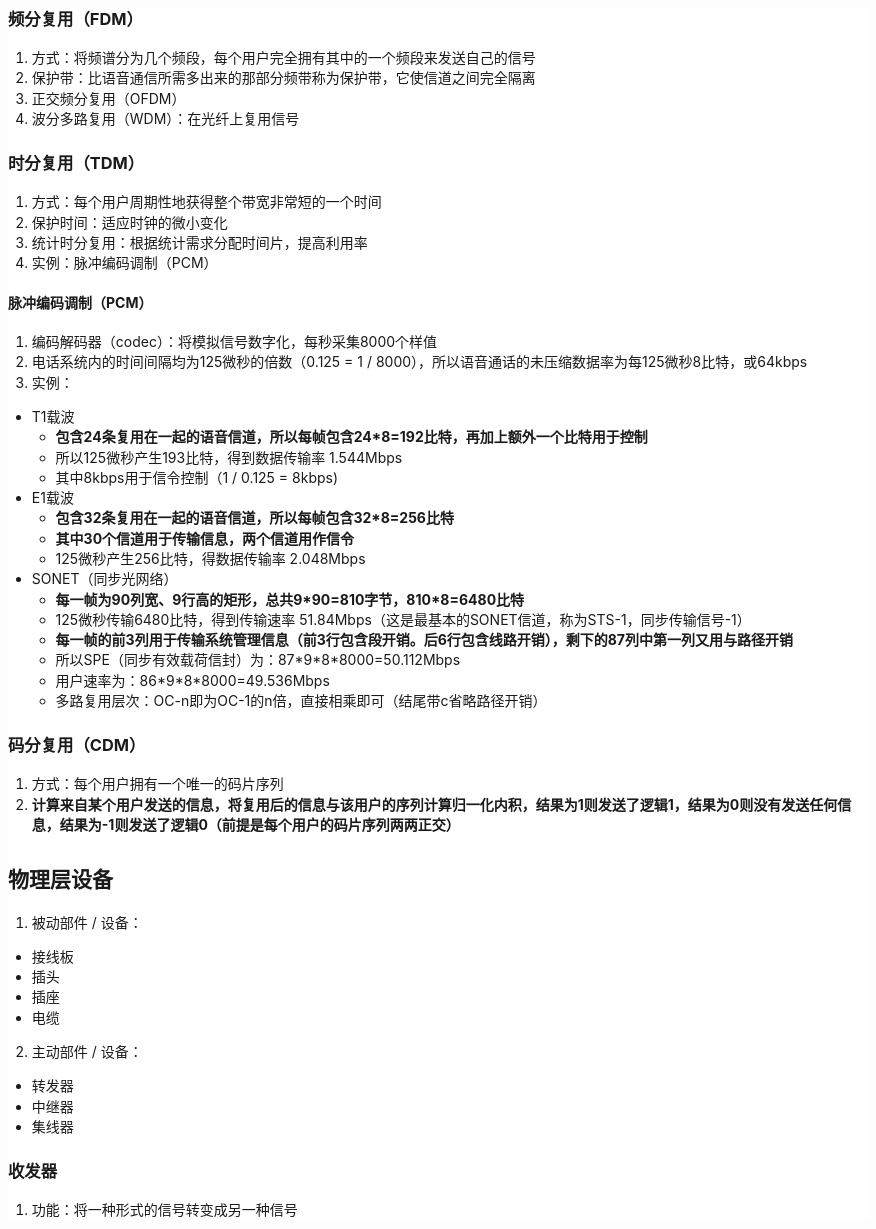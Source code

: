 ### 频分复用（FDM）
1. 方式：将频谱分为几个频段，每个用户完全拥有其中的一个频段来发送自己的信号
2. 保护带：比语音通信所需多出来的那部分频带称为保护带，它使信道之间完全隔离
3. 正交频分复用（OFDM）
4. 波分多路复用（WDM）：在光纤上复用信号

### 时分复用（TDM）
1. 方式：每个用户周期性地获得整个带宽非常短的一个时间
2. 保护时间：适应时钟的微小变化
3. 统计时分复用：根据统计需求分配时间片，提高利用率
4. 实例：脉冲编码调制（PCM）

#### 脉冲编码调制（PCM）
1. 编码解码器（codec）：将模拟信号数字化，每秒采集8000个样值
2. 电话系统内的时间间隔均为125微秒的倍数（0.125 = 1 / 8000），所以语音通话的未压缩数据率为每125微秒8比特，或64kbps
3. 实例：
  - T1载波
    - **包含24条复用在一起的语音信道，所以每帧包含24\*8=192比特，再加上额外一个比特用于控制**
    - 所以125微秒产生193比特，得到数据传输率 1.544Mbps
    - 其中8kbps用于信令控制（1 / 0.125 = 8kbps)
  - E1载波
    - **包含32条复用在一起的语音信道，所以每帧包含32\*8=256比特**
    - **其中30个信道用于传输信息，两个信道用作信令**
    - 125微秒产生256比特，得数据传输率 2.048Mbps
  - SONET（同步光网络）
    - **每一帧为90列宽、9行高的矩形，总共9\*90=810字节，810\*8=6480比特**
    - 125微秒传输6480比特，得到传输速率 51.84Mbps（这是最基本的SONET信道，称为STS-1，同步传输信号-1）
    - **每一帧的前3列用于传输系统管理信息（前3行包含段开销。后6行包含线路开销），剩下的87列中第一列又用与路径开销**
    - 所以SPE（同步有效载荷信封）为：87\*9\*8\*8000=50.112Mbps
    - 用户速率为：86\*9\*8\*8000=49.536Mbps
    - 多路复用层次：OC-n即为OC-1的n倍，直接相乘即可（结尾带c省略路径开销）

### 码分复用（CDM）
1. 方式：每个用户拥有一个唯一的码片序列
2. **计算来自某个用户发送的信息，将复用后的信息与该用户的序列计算归一化内积，结果为1则发送了逻辑1，结果为0则没有发送任何信息，结果为-1则发送了逻辑0（前提是每个用户的码片序列两两正交）**

## 物理层设备
1. 被动部件 / 设备：
  - 接线板
  - 插头
  - 插座
  - 电缆
2. 主动部件 / 设备：
  - 转发器
  - 中继器
  - 集线器

### 收发器
1. 功能：将一种形式的信号转变成另一种信号
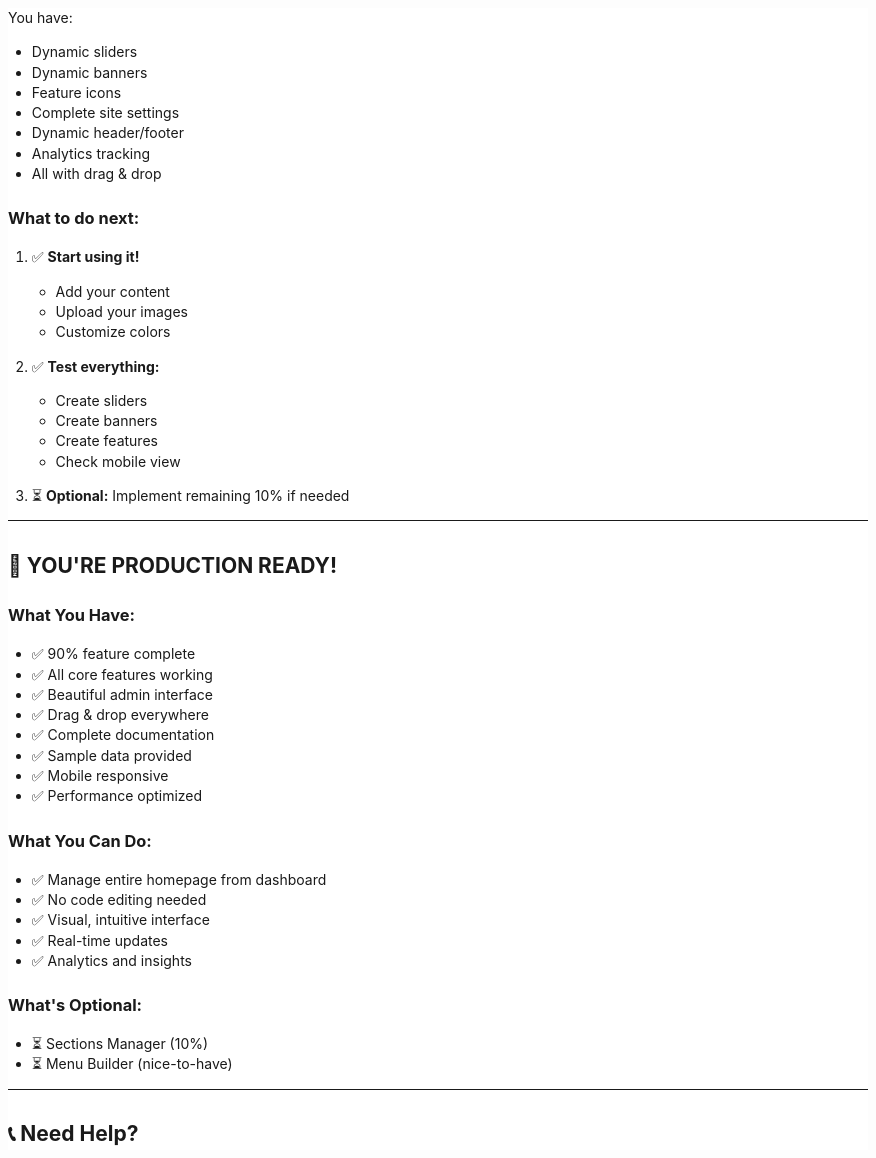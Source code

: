You have:
- Dynamic sliders
- Dynamic banners
- Feature icons
- Complete site settings
- Dynamic header/footer
- Analytics tracking
- All with drag & drop

### **What to do next:**
1. ✅ **Start using it!**
   - Add your content
   - Upload your images
   - Customize colors
   
2. ✅ **Test everything:**
   - Create sliders
   - Create banners
   - Create features
   - Check mobile view
   
3. ⏳ **Optional:** Implement remaining 10% if needed

---

## 🚀 **YOU'RE PRODUCTION READY!**

### **What You Have:**
- ✅ 90% feature complete
- ✅ All core features working
- ✅ Beautiful admin interface
- ✅ Drag & drop everywhere
- ✅ Complete documentation
- ✅ Sample data provided
- ✅ Mobile responsive
- ✅ Performance optimized

### **What You Can Do:**
- ✅ Manage entire homepage from dashboard
- ✅ No code editing needed
- ✅ Visual, intuitive interface
- ✅ Real-time updates
- ✅ Analytics and insights

### **What's Optional:**
- ⏳ Sections Manager (10%)
- ⏳ Menu Builder (nice-to-have)

---

## 📞 Need Help?
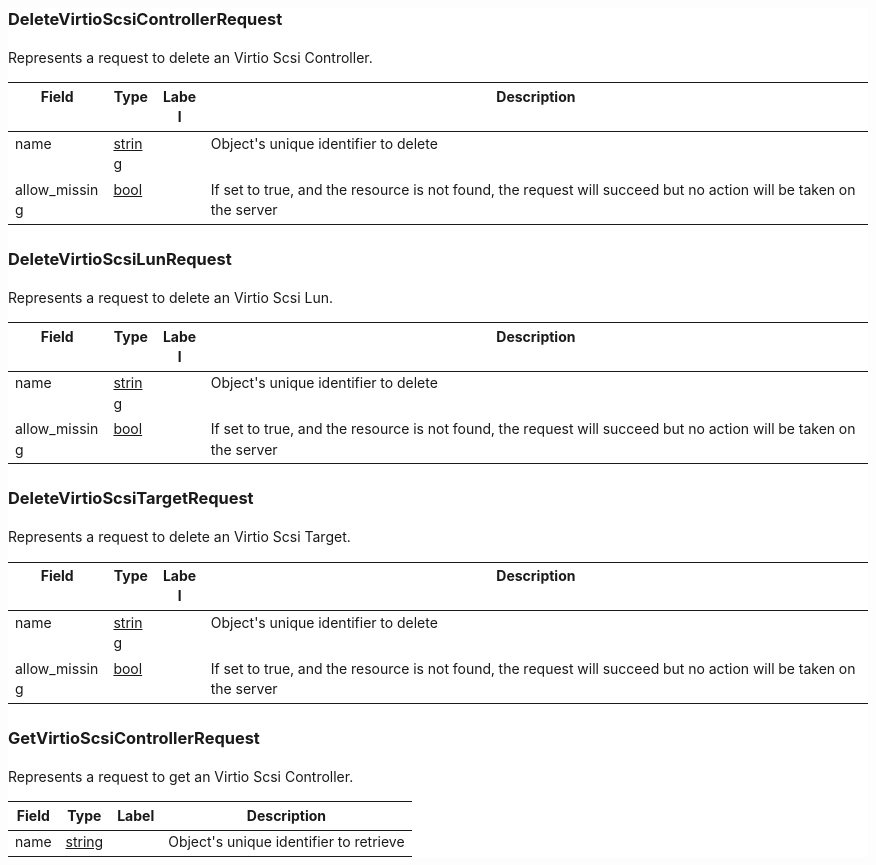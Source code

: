 




<a name="opi_api-storage-v1-DeleteVirtioScsiControllerRequest"></a>

### DeleteVirtioScsiControllerRequest
Represents a request to delete an Virtio Scsi Controller.


| Field | Type | Label | Description |
| ----- | ---- | ----- | ----------- |
| name | [string](#string) |  | Object&#39;s unique identifier to delete |
| allow_missing | [bool](#bool) |  | If set to true, and the resource is not found, the request will succeed but no action will be taken on the server |






<a name="opi_api-storage-v1-DeleteVirtioScsiLunRequest"></a>

### DeleteVirtioScsiLunRequest
Represents a request to delete an Virtio Scsi Lun.


| Field | Type | Label | Description |
| ----- | ---- | ----- | ----------- |
| name | [string](#string) |  | Object&#39;s unique identifier to delete |
| allow_missing | [bool](#bool) |  | If set to true, and the resource is not found, the request will succeed but no action will be taken on the server |






<a name="opi_api-storage-v1-DeleteVirtioScsiTargetRequest"></a>

### DeleteVirtioScsiTargetRequest
Represents a request to delete an Virtio Scsi Target.


| Field | Type | Label | Description |
| ----- | ---- | ----- | ----------- |
| name | [string](#string) |  | Object&#39;s unique identifier to delete |
| allow_missing | [bool](#bool) |  | If set to true, and the resource is not found, the request will succeed but no action will be taken on the server |






<a name="opi_api-storage-v1-GetVirtioScsiControllerRequest"></a>

### GetVirtioScsiControllerRequest
Represents a request to get an Virtio Scsi Controller.


| Field | Type | Label | Description |
| ----- | ---- | ----- | ----------- |
| name | [string](#string) |  | Object&#39;s unique identifier to retrieve |
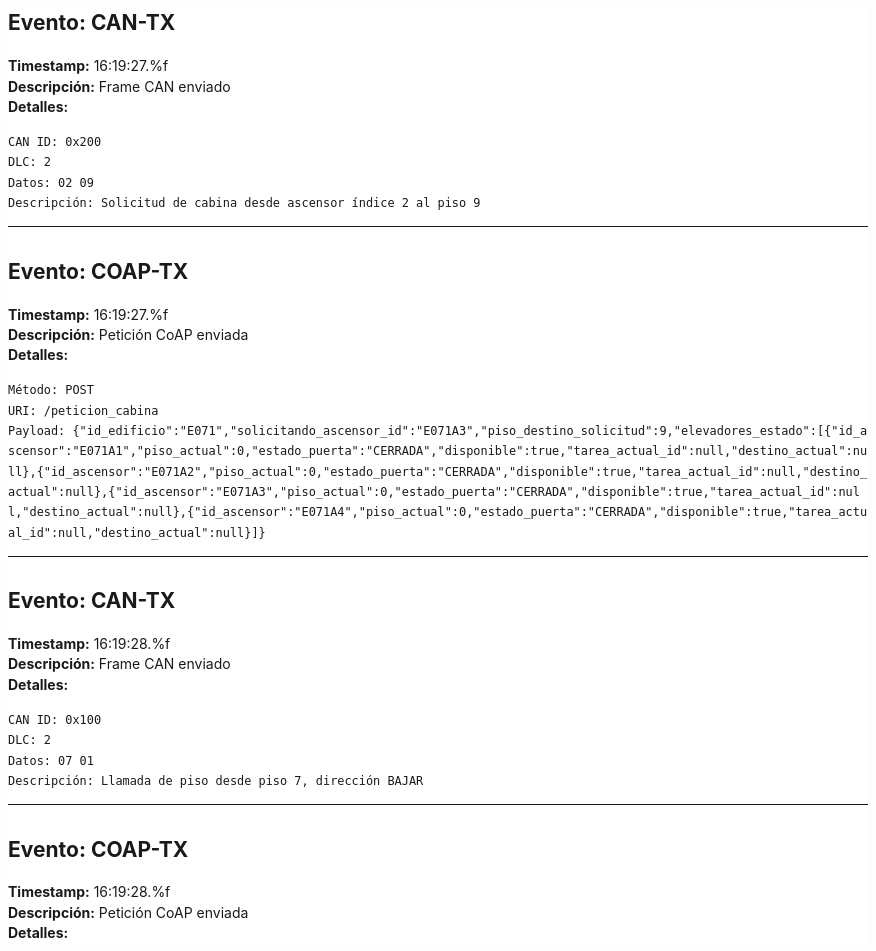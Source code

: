 
## Evento: CAN-TX

**Timestamp:** 16:19:27.%f  
**Descripción:** Frame CAN enviado  
**Detalles:**

```
CAN ID: 0x200
DLC: 2
Datos: 02 09 
Descripción: Solicitud de cabina desde ascensor índice 2 al piso 9
```

---

## Evento: COAP-TX

**Timestamp:** 16:19:27.%f  
**Descripción:** Petición CoAP enviada  
**Detalles:**

```
Método: POST
URI: /peticion_cabina
Payload: {"id_edificio":"E071","solicitando_ascensor_id":"E071A3","piso_destino_solicitud":9,"elevadores_estado":[{"id_ascensor":"E071A1","piso_actual":0,"estado_puerta":"CERRADA","disponible":true,"tarea_actual_id":null,"destino_actual":null},{"id_ascensor":"E071A2","piso_actual":0,"estado_puerta":"CERRADA","disponible":true,"tarea_actual_id":null,"destino_actual":null},{"id_ascensor":"E071A3","piso_actual":0,"estado_puerta":"CERRADA","disponible":true,"tarea_actual_id":null,"destino_actual":null},{"id_ascensor":"E071A4","piso_actual":0,"estado_puerta":"CERRADA","disponible":true,"tarea_actual_id":null,"destino_actual":null}]}
```

---

## Evento: CAN-TX

**Timestamp:** 16:19:28.%f  
**Descripción:** Frame CAN enviado  
**Detalles:**

```
CAN ID: 0x100
DLC: 2
Datos: 07 01 
Descripción: Llamada de piso desde piso 7, dirección BAJAR
```

---

## Evento: COAP-TX

**Timestamp:** 16:19:28.%f  
**Descripción:** Petición CoAP enviada  
**Detalles:**
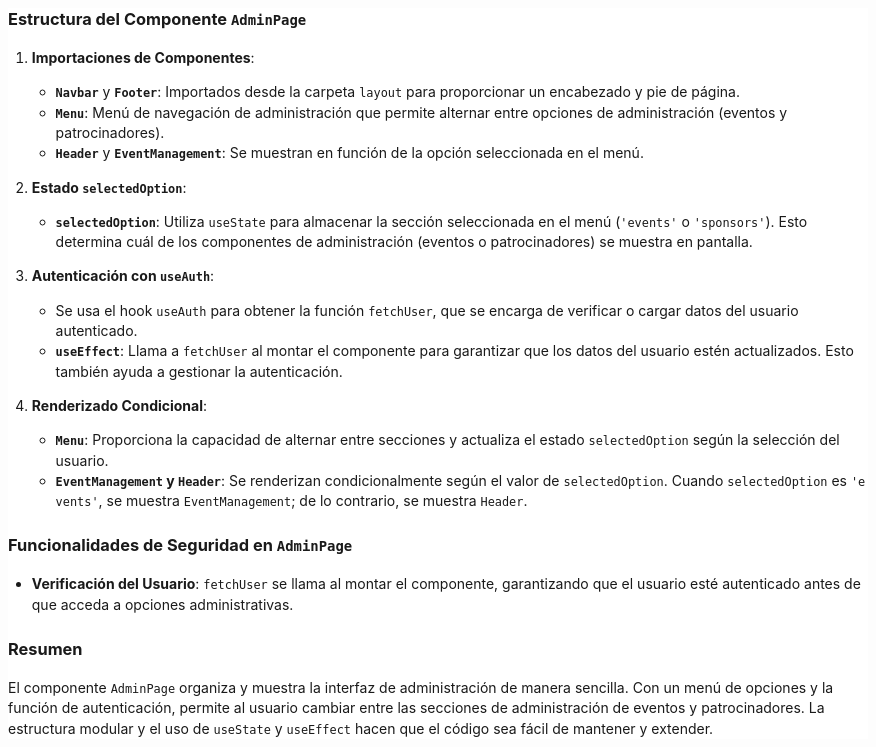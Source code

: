 ### Estructura del Componente `AdminPage`

1. **Importaciones de Componentes**:
   - **`Navbar`** y **`Footer`**: Importados desde la carpeta `layout` para proporcionar un encabezado y pie de página.
   - **`Menu`**: Menú de navegación de administración que permite alternar entre opciones de administración (eventos y patrocinadores).
   - **`Header`** y **`EventManagement`**: Se muestran en función de la opción seleccionada en el menú.

2. **Estado `selectedOption`**:
   - **`selectedOption`**: Utiliza `useState` para almacenar la sección seleccionada en el menú (`'events'` o `'sponsors'`). Esto determina cuál de los componentes de administración (eventos o patrocinadores) se muestra en pantalla.

3. **Autenticación con `useAuth`**:
   - Se usa el hook `useAuth` para obtener la función `fetchUser`, que se encarga de verificar o cargar datos del usuario autenticado.
   - **`useEffect`**: Llama a `fetchUser` al montar el componente para garantizar que los datos del usuario estén actualizados. Esto también ayuda a gestionar la autenticación.

4. **Renderizado Condicional**:
   - **`Menu`**: Proporciona la capacidad de alternar entre secciones y actualiza el estado `selectedOption` según la selección del usuario.
   - **`EventManagement` y `Header`**: Se renderizan condicionalmente según el valor de `selectedOption`. Cuando `selectedOption` es `'events'`, se muestra `EventManagement`; de lo contrario, se muestra `Header`.

### Funcionalidades de Seguridad en `AdminPage`

- **Verificación del Usuario**: `fetchUser` se llama al montar el componente, garantizando que el usuario esté autenticado antes de que acceda a opciones administrativas.

### Resumen

El componente `AdminPage` organiza y muestra la interfaz de administración de manera sencilla. Con un menú de opciones y la función de autenticación, permite al usuario cambiar entre las secciones de administración de eventos y patrocinadores. La estructura modular y el uso de `useState` y `useEffect` hacen que el código sea fácil de mantener y extender.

----

• How to complete this task
From the records above, give again only the part that opens with the line containing "- ✅ Sample data provided" and closes with the line containing "### DeleteVirtioScsiTargetRequest". Keep both ends but drop the pictures.

• Response to the task
- ✅ Sample data provided
- ✅ Mobile responsive
- ✅ Performance optimized

### **What You Can Do:**
- ✅ Manage entire homepage from dashboard
- ✅ No code editing needed
- ✅ Visual, intuitive interface
- ✅ Real-time updates
- ✅ Analytics and insights

### **What's Optional:**
- ⏳ Sections Manager (10%)
- ⏳ Menu Builder (nice-to-have)

---

## 📞 Need Help?
Source code

: 




<a name="opi_api-storage-v1-DeleteVirtioScsiControllerRequest"></a>

### DeleteVirtioScsiControllerRequest
Represents a request to delete an Virtio Scsi Controller.


| Field | Type | Label | Description |
| ----- | ---- | ----- | ----------- |
| name | [string](#string) |  | Object&#39;s unique identifier to delete |
| allow_missing | [bool](#bool) |  | If set to true, and the resource is not found, the request will succeed but no action will be taken on the server |






<a name="opi_api-storage-v1-DeleteVirtioScsiLunRequest"></a>

### DeleteVirtioScsiLunRequest
Represents a request to delete an Virtio Scsi Lun.


| Field | Type | Label | Description |
| ----- | ---- | ----- | ----------- |
| name | [string](#string) |  | Object&#39;s unique identifier to delete |
| allow_missing | [bool](#bool) |  | If set to true, and the resource is not found, the request will succeed but no action will be taken on the server |






<a name="opi_api-storage-v1-DeleteVirtioScsiTargetRequest"></a>

### DeleteVirtioScsiTargetRequest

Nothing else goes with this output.